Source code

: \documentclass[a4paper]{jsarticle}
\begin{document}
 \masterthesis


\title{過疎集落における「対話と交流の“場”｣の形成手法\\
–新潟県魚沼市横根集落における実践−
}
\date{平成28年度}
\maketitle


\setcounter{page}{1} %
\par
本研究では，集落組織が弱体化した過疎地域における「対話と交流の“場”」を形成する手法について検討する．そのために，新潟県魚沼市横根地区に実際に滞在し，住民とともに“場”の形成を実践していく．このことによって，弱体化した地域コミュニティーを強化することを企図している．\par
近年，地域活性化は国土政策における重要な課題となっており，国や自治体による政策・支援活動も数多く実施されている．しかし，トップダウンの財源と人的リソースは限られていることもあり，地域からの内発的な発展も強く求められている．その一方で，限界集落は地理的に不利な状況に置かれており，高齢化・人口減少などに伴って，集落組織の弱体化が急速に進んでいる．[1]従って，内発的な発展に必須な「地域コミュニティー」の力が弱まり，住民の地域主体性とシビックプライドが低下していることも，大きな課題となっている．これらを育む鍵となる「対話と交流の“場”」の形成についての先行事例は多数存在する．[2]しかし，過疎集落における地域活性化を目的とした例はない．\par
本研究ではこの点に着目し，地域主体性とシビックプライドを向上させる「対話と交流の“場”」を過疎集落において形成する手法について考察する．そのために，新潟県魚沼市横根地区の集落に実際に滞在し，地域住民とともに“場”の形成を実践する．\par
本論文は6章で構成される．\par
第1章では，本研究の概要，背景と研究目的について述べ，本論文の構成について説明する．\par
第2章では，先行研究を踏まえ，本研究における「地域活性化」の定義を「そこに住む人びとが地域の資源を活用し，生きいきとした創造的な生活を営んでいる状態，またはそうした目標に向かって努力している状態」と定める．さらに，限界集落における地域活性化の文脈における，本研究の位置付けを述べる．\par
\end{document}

▶ **What you should do**:
Reproduce the records above exactly, character for character.

▶ **Your response**:
Source code

: \documentclass[a4paper]{jsarticle}
\begin{document}
 \masterthesis


\title{過疎集落における「対話と交流の“場”｣の形成手法\\
–新潟県魚沼市横根集落における実践−
}
\date{平成28年度}
\maketitle


\setcounter{page}{1} %
\par
本研究では，集落組織が弱体化した過疎地域における「対話と交流の“場”」を形成する手法について検討する．そのために，新潟県魚沼市横根地区に実際に滞在し，住民とともに“場”の形成を実践していく．このことによって，弱体化した地域コミュニティーを強化することを企図している．\par
近年，地域活性化は国土政策における重要な課題となっており，国や自治体による政策・支援活動も数多く実施されている．しかし，トップダウンの財源と人的リソースは限られていることもあり，地域からの内発的な発展も強く求められている．その一方で，限界集落は地理的に不利な状況に置かれており，高齢化・人口減少などに伴って，集落組織の弱体化が急速に進んでいる．[1]従って，内発的な発展に必須な「地域コミュニティー」の力が弱まり，住民の地域主体性とシビックプライドが低下していることも，大きな課題となっている．これらを育む鍵となる「対話と交流の“場”」の形成についての先行事例は多数存在する．[2]しかし，過疎集落における地域活性化を目的とした例はない．\par
本研究ではこの点に着目し，地域主体性とシビックプライドを向上させる「対話と交流の“場”」を過疎集落において形成する手法について考察する．そのために，新潟県魚沼市横根地区の集落に実際に滞在し，地域住民とともに“場”の形成を実践する．\par
本論文は6章で構成される．\par
第1章では，本研究の概要，背景と研究目的について述べ，本論文の構成について説明する．\par
第2章では，先行研究を踏まえ，本研究における「地域活性化」の定義を「そこに住む人びとが地域の資源を活用し，生きいきとした創造的な生活を営んでいる状態，またはそうした目標に向かって努力している状態」と定める．さらに，限界集落における地域活性化の文脈における，本研究の位置付けを述べる．\par
\end{document}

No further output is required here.